## [Task requirements]
How many lines in the records below contain "begin"? Reply with the number only.

=== Section Start ===

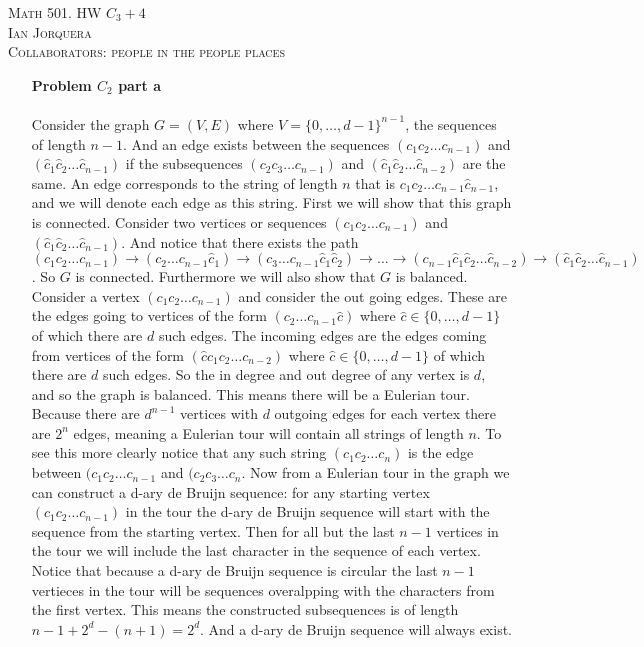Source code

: \documentclass[12pt]{amsart}
\theoremstyle{definition}
\newcommand{\ra}{\rightarrow}
\begin{document}
\begin{center}
    \textsc{Math 501. HW $C_3+4$\\ Ian Jorquera\\ Collaborators: people in the people places}
\end{center}
\vspace{1em}

\begin{itemize}[align=left]
\item[\textbf{Problem $C_2$ part a}] %
    \;\\\\
    Consider the graph $G=(V,E)$ where $V=\{0,\dots,d-1\}^{n-1}$, the sequences of length $n-1$. And an edge exists between the sequences $(c_1c_2\dots c_{n-1})$ and $(\hat{c}_1\hat{c}_2\dots \hat{c}_{n-1})$ if the subsequences $(c_2c_3\dots c_{n-1})$ and $(\hat{c}_1\hat{c}_2\dots \hat{c}_{n-2})$ are the same. An edge corresponds to the string of length $n$ that is $c_1c_2\dots c_{n-1}\hat{c}_{n-1}$, and we will denote each edge as this string. First we will show that this graph is connected. Consider two vertices or sequences $(c_1c_2\dots c_{n-1})$ and $(\hat{c}_1\hat{c}_2\dots \hat{c}_{n-1})$. And notice that there exists the path $(c_1c_2\dots c_{n-1})\ra (c_2\dots c_{n-1}\hat{c}_1)\ra (c_3\dots c_{n-1}\hat{c}_1\hat{c}_2)\ra\dots\ra ({c}_{n-1}\hat{c}_1\hat{c}_2\dots \hat{c}_{n-2})\ra (\hat{c}_1\hat{c}_2\dots \hat{c}_{n-1})$. So $G$ is connected. Furthermore we will also show that $G$ is balanced. Consider a vertex $(c_1c_2\dots c_{n-1})$ and consider the out going edges. These are the edges going to vertices of the form $(c_2\dots c_{n-1}\hat{c})$ where $\hat{c}\in\{0,\dots,d-1\}$ of which there are $d$ such edges. The incoming edges are the edges coming from vertices of the form $(\hat{c}c_1c_2\dots c_{n-2})$ where $\hat{c}\in\{0,\dots,d-1\}$ of which there are $d$ such edges. So the in degree and out degree of any vertex is $d$, and so the graph is balanced. This means there will be a Eulerian tour. Because there are $d^{n-1}$ vertices with $d$ outgoing edges for each vertex there are $2^n$ edges, meaning a Eulerian tour will contain all strings of length $n$. To see this more clearly notice that any such string $(c_1c_2\dots c_{n})$ is the edge between $(c_1c_2\dots c_{n-1}$ and $(c_2c_3\dots c_{n}$. Now from a Eulerian tour in the graph we can construct a d-ary de Bruijn sequence: for any starting vertex $(c_1c_2\dots c_{n-1})$ in the tour the d-ary de Bruijn sequence will start with the sequence from the starting vertex. Then for all but the last $n-1$ vertices in the tour we will include the last character in the sequence of each vertex. Notice that because a d-ary de Bruijn sequence is circular the last $n-1$ vertieces in the tour will be sequences overalpping with the characters from the first vertex. This means the constructed subsequences is of length $n-1+2^{d}-(n+1)=2^d$. And a d-ary de Bruijn sequence will always exist.\\
    

\end{itemize}
\end{document}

=== Section End ===

## [Solution]
3